Dans ces 57 millions d’euros, en plus des 36 millions de déficit d’exploitation, Florian Grill ajoute 21 millions d’euros de redressement fiscal lié à l’organisation du Mondial 2023. Avec cette charge, le patron de la FFR a donc secoué un cocotier déjà largement chancelant et a porté sur la place publique un dossier qui préoccupe dans les couloirs du ministère des Sports. « La fédération se trouve dans une situation financière très compliquée, confie à franceinfo: sport la ministre des Sports, de la Jeunesse et de la Vie associative, Marie Barsacq. Elle fait ses meilleurs efforts pour réduire son déficit structurel. Il y a aujourd’hui de réels enjeux, notamment concernant le contentieux fiscal sur la Coupe du monde de rugby. On y est sensible et on les accompagne ».

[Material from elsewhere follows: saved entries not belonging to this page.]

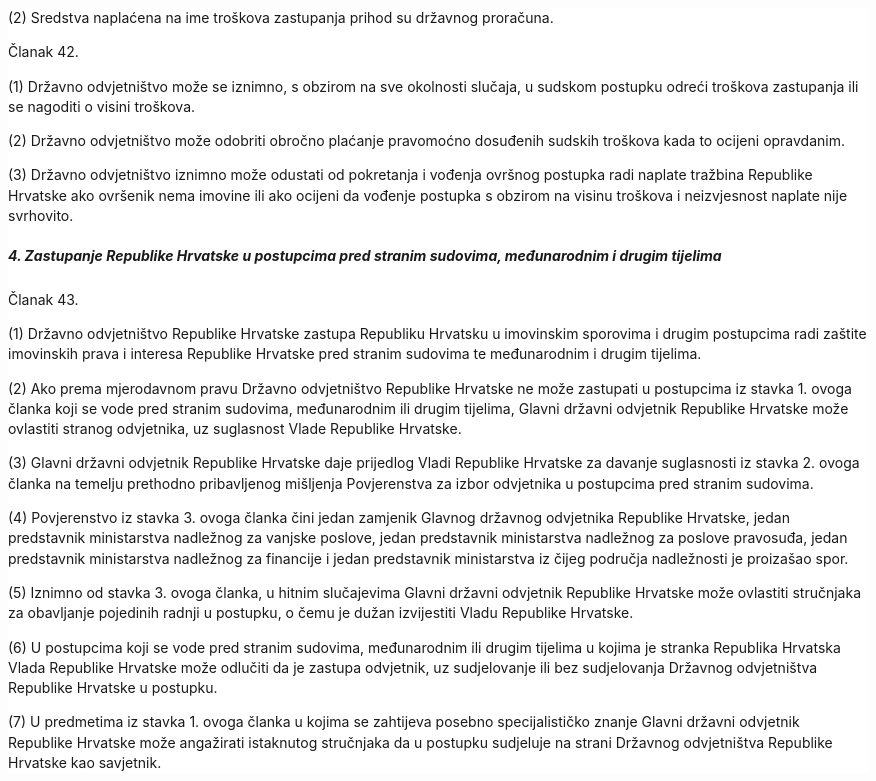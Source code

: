 \(2\) Sredstva naplaćena na ime troškova zastupanja prihod su državnog
proračuna.

Članak 42.

\(1\) Državno odvjetništvo može se iznimno, s obzirom na sve okolnosti
slučaja, u sudskom postupku odreći troškova zastupanja ili se nagoditi o
visini troškova.

\(2\) Državno odvjetništvo može odobriti obročno plaćanje pravomoćno
dosuđenih sudskih troškova kada to ocijeni opravdanim.

\(3\) Državno odvjetništvo iznimno može odustati od pokretanja i vođenja
ovršnog postupka radi naplate tražbina Republike Hrvatske ako ovršenik
nema imovine ili ako ocijeni da vođenje postupka s obzirom na visinu
troškova i neizvjesnost naplate nije svrhovito.

##### 4. Zastupanje Republike Hrvatske u postupcima pred stranim sudovima, međunarodnim i drugim tijelima

Članak 43.

\(1\) Državno odvjetništvo Republike Hrvatske zastupa Republiku Hrvatsku
u imovinskim sporovima i drugim postupcima radi zaštite imovinskih prava
i interesa Republike Hrvatske pred stranim sudovima te međunarodnim i
drugim tijelima.

\(2\) Ako prema mjerodavnom pravu Državno odvjetništvo Republike
Hrvatske ne može zastupati u postupcima iz stavka 1. ovoga članka koji
se vode pred stranim sudovima, međunarodnim ili drugim tijelima, Glavni
državni odvjetnik Republike Hrvatske može ovlastiti stranog odvjetnika,
uz suglasnost Vlade Republike Hrvatske.

\(3\) Glavni državni odvjetnik Republike Hrvatske daje prijedlog Vladi
Republike Hrvatske za davanje suglasnosti iz stavka 2. ovoga članka na
temelju prethodno pribavljenog mišljenja Povjerenstva za izbor
odvjetnika u postupcima pred stranim sudovima.

\(4\) Povjerenstvo iz stavka 3. ovoga članka čini jedan zamjenik Glavnog
državnog odvjetnika Republike Hrvatske, jedan predstavnik ministarstva
nadležnog za vanjske poslove, jedan predstavnik ministarstva nadležnog
za poslove pravosuđa, jedan predstavnik ministarstva nadležnog za
financije i jedan predstavnik ministarstva iz čijeg područja nadležnosti
je proizašao spor.

\(5\) Iznimno od stavka 3. ovoga članka, u hitnim slučajevima Glavni
državni odvjetnik Republike Hrvatske može ovlastiti stručnjaka za
obavljanje pojedinih radnji u postupku, o čemu je dužan izvijestiti
Vladu Republike Hrvatske.

\(6\) U postupcima koji se vode pred stranim sudovima, međunarodnim ili
drugim tijelima u kojima je stranka Republika Hrvatska Vlada Republike
Hrvatske može odlučiti da je zastupa odvjetnik, uz sudjelovanje ili bez
sudjelovanja Državnog odvjetništva Republike Hrvatske u postupku.

\(7\) U predmetima iz stavka 1. ovoga članka u kojima se zahtijeva
posebno specijalističko znanje Glavni državni odvjetnik Republike
Hrvatske može angažirati istaknutog stručnjaka da u postupku sudjeluje
na strani Državnog odvjetništva Republike Hrvatske kao savjetnik.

Revenons déjà sur les termes utilisés par Florian Grill. « On ne peut pas parler de dépôt de bilan puisque la FFR est une association, précise Virgile Caillet. En revanche, elle peut être déclarée en cessation de paiements, si elle n’est plus capable d’assumer ses engagements et ses obligations. C’est du domaine du possible« . Pour le délégué général de l’Union Sport et Cycle, le président du rugby français, à la tête de l’instance depuis moins de deux ans, hérite d’une situation larvée pour laquelle il a déjà engagé des mesures d’économies, à hauteur de 18 millions d’euros sur un budget annuel, en hausse comme les revenus, avoisinant les 130 millions.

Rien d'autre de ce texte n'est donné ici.